**Data section:**

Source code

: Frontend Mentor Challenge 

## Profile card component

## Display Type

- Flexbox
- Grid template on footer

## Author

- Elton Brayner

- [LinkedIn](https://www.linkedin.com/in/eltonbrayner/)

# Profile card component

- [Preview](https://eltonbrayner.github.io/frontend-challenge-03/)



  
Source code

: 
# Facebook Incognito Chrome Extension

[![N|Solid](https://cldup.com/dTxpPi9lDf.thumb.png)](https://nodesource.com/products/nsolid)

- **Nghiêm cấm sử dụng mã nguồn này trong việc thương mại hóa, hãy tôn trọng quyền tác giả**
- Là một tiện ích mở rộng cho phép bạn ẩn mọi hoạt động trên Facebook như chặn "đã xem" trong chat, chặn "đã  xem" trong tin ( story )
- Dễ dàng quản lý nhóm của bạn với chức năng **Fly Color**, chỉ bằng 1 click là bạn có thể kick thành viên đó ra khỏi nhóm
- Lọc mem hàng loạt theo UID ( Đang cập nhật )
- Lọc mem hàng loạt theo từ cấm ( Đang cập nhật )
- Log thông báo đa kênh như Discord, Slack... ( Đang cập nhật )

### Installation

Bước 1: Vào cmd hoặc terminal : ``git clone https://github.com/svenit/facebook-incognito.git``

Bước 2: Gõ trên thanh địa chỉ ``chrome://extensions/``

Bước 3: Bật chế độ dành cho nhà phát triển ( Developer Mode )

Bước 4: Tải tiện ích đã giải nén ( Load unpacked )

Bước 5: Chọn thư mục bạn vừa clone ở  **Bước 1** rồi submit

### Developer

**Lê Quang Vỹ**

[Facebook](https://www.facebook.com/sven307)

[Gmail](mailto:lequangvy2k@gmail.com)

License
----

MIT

**Task requirements:** Line by line, reproduce the records above exactly.

**Answer to the problem:**
Source code

: Frontend Mentor Challenge 

## Profile card component

## Display Type

- Flexbox
- Grid template on footer

## Author

- Elton Brayner

- [LinkedIn](https://www.linkedin.com/in/eltonbrayner/)

# Profile card component

- [Preview](https://eltonbrayner.github.io/frontend-challenge-03/)



  
Source code

: 
# Facebook Incognito Chrome Extension

[![N|Solid](https://cldup.com/dTxpPi9lDf.thumb.png)](https://nodesource.com/products/nsolid)

- **Nghiêm cấm sử dụng mã nguồn này trong việc thương mại hóa, hãy tôn trọng quyền tác giả**
- Là một tiện ích mở rộng cho phép bạn ẩn mọi hoạt động trên Facebook như chặn "đã xem" trong chat, chặn "đã  xem" trong tin ( story )
- Dễ dàng quản lý nhóm của bạn với chức năng **Fly Color**, chỉ bằng 1 click là bạn có thể kick thành viên đó ra khỏi nhóm
- Lọc mem hàng loạt theo UID ( Đang cập nhật )
- Lọc mem hàng loạt theo từ cấm ( Đang cập nhật )
- Log thông báo đa kênh như Discord, Slack... ( Đang cập nhật )

### Installation

Bước 1: Vào cmd hoặc terminal : ``git clone https://github.com/svenit/facebook-incognito.git``

Bước 2: Gõ trên thanh địa chỉ ``chrome://extensions/``

Bước 3: Bật chế độ dành cho nhà phát triển ( Developer Mode )

Bước 4: Tải tiện ích đã giải nén ( Load unpacked )

Bước 5: Chọn thư mục bạn vừa clone ở  **Bước 1** rồi submit

### Developer

**Lê Quang Vỹ**

[Facebook](https://www.facebook.com/sven307)

[Gmail](mailto:lequangvy2k@gmail.com)

License
----

MIT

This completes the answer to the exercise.